_Task item_. For the entries that follow, give the number of lines holding the string "miners" and nothing more.

(Stored data entries)
═══

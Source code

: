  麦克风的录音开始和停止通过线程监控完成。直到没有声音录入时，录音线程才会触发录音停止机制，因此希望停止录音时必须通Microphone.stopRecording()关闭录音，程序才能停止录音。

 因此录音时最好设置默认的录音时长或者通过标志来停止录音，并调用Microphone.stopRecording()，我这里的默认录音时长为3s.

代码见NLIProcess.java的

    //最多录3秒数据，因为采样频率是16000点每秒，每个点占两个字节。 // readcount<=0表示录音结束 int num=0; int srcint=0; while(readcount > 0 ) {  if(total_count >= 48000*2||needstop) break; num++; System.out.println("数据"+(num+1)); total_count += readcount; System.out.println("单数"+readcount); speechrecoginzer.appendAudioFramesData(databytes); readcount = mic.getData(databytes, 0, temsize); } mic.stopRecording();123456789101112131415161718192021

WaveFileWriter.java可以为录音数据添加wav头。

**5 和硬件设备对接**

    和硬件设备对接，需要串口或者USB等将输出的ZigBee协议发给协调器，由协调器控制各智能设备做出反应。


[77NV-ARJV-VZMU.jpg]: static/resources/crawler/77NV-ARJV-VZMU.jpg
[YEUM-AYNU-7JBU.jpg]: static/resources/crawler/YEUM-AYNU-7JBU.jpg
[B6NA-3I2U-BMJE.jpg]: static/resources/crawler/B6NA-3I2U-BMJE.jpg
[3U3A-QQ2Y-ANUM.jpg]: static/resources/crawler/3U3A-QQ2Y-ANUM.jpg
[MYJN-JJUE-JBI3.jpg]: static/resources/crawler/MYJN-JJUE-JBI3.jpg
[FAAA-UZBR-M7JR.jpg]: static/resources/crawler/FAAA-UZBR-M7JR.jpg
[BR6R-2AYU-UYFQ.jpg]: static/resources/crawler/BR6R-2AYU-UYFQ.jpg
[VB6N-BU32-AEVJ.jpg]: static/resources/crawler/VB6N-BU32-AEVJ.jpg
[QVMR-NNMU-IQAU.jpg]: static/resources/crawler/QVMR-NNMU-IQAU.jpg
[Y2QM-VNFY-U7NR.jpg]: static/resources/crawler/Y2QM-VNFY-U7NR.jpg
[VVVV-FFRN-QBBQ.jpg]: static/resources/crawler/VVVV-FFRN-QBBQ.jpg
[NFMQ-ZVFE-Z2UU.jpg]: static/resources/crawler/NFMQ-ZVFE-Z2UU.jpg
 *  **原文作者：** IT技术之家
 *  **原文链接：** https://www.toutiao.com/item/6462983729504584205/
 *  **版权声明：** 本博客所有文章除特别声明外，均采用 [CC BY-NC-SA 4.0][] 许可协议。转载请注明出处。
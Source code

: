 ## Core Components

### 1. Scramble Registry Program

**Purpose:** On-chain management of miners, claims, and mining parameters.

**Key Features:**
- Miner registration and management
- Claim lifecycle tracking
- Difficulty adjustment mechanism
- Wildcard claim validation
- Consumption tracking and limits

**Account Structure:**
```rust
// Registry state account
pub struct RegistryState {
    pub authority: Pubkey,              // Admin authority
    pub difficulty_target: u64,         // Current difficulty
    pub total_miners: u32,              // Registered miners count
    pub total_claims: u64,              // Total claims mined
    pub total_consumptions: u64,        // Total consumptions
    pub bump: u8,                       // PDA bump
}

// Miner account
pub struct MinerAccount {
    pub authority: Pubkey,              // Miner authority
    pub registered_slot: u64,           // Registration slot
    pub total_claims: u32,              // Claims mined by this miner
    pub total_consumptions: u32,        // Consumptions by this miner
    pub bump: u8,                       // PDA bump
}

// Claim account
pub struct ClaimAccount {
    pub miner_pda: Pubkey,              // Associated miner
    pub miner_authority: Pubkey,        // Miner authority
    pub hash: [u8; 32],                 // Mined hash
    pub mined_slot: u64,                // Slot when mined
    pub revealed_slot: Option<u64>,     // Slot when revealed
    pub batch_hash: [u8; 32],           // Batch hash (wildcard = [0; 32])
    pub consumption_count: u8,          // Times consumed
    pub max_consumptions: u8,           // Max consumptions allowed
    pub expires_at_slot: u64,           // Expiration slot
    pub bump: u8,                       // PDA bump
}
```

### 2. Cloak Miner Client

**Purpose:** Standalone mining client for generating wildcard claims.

═══

_Expected output_. 2